● PROBLEM STATEMENT
All of the entries below are to be repeated word for word.

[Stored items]
BEGIN
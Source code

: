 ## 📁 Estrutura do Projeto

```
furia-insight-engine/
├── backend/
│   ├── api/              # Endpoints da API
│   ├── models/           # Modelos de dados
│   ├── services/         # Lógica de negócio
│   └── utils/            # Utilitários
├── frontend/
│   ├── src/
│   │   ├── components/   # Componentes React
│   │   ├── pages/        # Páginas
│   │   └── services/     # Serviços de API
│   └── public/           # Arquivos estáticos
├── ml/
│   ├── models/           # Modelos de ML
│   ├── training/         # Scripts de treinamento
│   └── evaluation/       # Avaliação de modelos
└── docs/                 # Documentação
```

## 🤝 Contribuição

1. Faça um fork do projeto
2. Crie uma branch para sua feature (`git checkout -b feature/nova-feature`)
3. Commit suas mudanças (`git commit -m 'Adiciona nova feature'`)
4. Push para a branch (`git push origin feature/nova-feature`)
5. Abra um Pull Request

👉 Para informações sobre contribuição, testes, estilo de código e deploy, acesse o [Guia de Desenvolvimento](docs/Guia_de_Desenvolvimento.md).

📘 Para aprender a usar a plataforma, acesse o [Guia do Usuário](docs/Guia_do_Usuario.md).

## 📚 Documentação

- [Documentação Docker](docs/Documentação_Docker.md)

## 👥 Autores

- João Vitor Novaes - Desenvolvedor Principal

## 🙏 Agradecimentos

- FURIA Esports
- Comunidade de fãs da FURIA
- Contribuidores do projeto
END
● SOLUTION FOR THIS EXERCISE
Source code

: ## 📁 Estrutura do Projeto

```
furia-insight-engine/
├── backend/
│   ├── api/              # Endpoints da API
│   ├── models/           # Modelos de dados
│   ├── services/         # Lógica de negócio
│   └── utils/            # Utilitários
├── frontend/
│   ├── src/
│   │   ├── components/   # Componentes React
│   │   ├── pages/        # Páginas
│   │   └── services/     # Serviços de API
│   └── public/           # Arquivos estáticos
├── ml/
│   ├── models/           # Modelos de ML
│   ├── training/         # Scripts de treinamento
│   └── evaluation/       # Avaliação de modelos
└── docs/                 # Documentação
```

## 🤝 Contribuição

1. Faça um fork do projeto
2. Crie uma branch para sua feature (`git checkout -b feature/nova-feature`)
3. Commit suas mudanças (`git commit -m 'Adiciona nova feature'`)
4. Push para a branch (`git push origin feature/nova-feature`)
5. Abra um Pull Request

👉 Para informações sobre contribuição, testes, estilo de código e deploy, acesse o [Guia de Desenvolvimento](docs/Guia_de_Desenvolvimento.md).

📘 Para aprender a usar a plataforma, acesse o [Guia do Usuário](docs/Guia_do_Usuario.md).

## 📚 Documentação

- [Documentação Docker](docs/Documentação_Docker.md)

## 👥 Autores

- João Vitor Novaes - Desenvolvedor Principal

## 🙏 Agradecimentos

- FURIA Esports
- Comunidade de fãs da FURIA
- Contribuidores do projeto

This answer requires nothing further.